Close Yet Distinctive Domain Adaptation

TL;DR

This paper introduces CDDA, a domain adaptation method that aligns source and target domains while enhancing class discrimination through a repulsive force, improving cross-domain image classification performance.

Contribution

The paper proposes a novel domain adaptation approach combining distribution alignment with a repulsive force to increase class separability in the latent space.

Findings

Outperforms state-of-the-art methods on 36 image classification tasks

Effectively reduces domain discrepancy while increasing class discrimination

Demonstrates significant improvements across multiple datasets

Abstract

Domain adaptation is transfer learning which aims to generalize a learning model across training and testing data with different distributions.
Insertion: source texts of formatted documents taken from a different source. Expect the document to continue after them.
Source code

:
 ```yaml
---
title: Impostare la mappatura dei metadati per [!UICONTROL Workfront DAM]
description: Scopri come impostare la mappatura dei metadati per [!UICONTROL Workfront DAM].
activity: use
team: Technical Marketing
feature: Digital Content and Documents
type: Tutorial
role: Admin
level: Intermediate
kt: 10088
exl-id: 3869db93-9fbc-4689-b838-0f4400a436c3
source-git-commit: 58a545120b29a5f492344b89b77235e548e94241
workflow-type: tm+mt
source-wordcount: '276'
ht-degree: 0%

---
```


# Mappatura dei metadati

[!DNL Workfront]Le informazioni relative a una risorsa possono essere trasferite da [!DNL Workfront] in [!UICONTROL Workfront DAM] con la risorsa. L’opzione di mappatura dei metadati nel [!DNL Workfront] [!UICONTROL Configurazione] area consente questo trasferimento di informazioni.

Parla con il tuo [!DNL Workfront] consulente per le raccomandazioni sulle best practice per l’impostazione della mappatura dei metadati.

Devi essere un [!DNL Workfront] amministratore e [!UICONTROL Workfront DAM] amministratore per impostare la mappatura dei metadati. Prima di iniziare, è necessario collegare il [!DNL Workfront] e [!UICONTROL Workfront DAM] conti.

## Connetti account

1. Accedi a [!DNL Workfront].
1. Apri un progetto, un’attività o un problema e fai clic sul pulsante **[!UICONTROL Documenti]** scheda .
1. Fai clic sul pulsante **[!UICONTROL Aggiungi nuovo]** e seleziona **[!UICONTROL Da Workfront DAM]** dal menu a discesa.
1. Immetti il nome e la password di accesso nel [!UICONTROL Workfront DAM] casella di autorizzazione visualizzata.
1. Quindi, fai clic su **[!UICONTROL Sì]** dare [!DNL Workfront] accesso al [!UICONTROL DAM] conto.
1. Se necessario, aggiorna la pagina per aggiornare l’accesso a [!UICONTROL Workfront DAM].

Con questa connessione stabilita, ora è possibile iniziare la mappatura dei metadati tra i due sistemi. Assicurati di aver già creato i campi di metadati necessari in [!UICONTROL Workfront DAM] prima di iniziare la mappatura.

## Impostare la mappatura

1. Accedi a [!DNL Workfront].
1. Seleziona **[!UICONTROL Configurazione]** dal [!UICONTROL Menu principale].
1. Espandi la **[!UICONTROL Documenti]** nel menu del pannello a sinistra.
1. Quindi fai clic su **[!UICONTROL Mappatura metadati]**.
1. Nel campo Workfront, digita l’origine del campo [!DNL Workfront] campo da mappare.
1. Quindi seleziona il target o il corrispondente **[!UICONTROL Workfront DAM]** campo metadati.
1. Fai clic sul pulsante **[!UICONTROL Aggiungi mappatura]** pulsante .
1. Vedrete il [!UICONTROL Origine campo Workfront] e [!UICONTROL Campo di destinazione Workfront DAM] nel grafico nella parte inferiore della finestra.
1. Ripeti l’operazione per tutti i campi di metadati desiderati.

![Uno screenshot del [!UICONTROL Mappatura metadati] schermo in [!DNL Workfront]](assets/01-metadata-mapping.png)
Most previous research tackle this problem in seeking a shared feature representation between source and target domains while reducing the mismatch of their data distributions. In this paper, we propose a close yet discriminative domain adaptation method, namely CDDA, which generates a latent feature representation with two interesting properties. First, the discrepancy between the source and target domain, measured in terms of both marginal and conditional probability distribution via Maximum Mean Discrepancy is minimized so as to attract two domains close to each other. More importantly, we also design a repulsive force term, which maximizes the distances between each label dependent sub-domain to all others so as to drag different class dependent sub-domains far away from each other and thereby increase the discriminative power of the adapted domain. Moreover, given the fact that the underlying data manifold could have complex geometric structure, we further propose the constraints of label smoothness and geometric structure consistency for label propagation. Extensive experiments are conducted on 36 cross-domain image classification tasks over four public datasets. The comprehensive results show that the proposed method consistently outperforms the state-of-the-art methods with significant margins.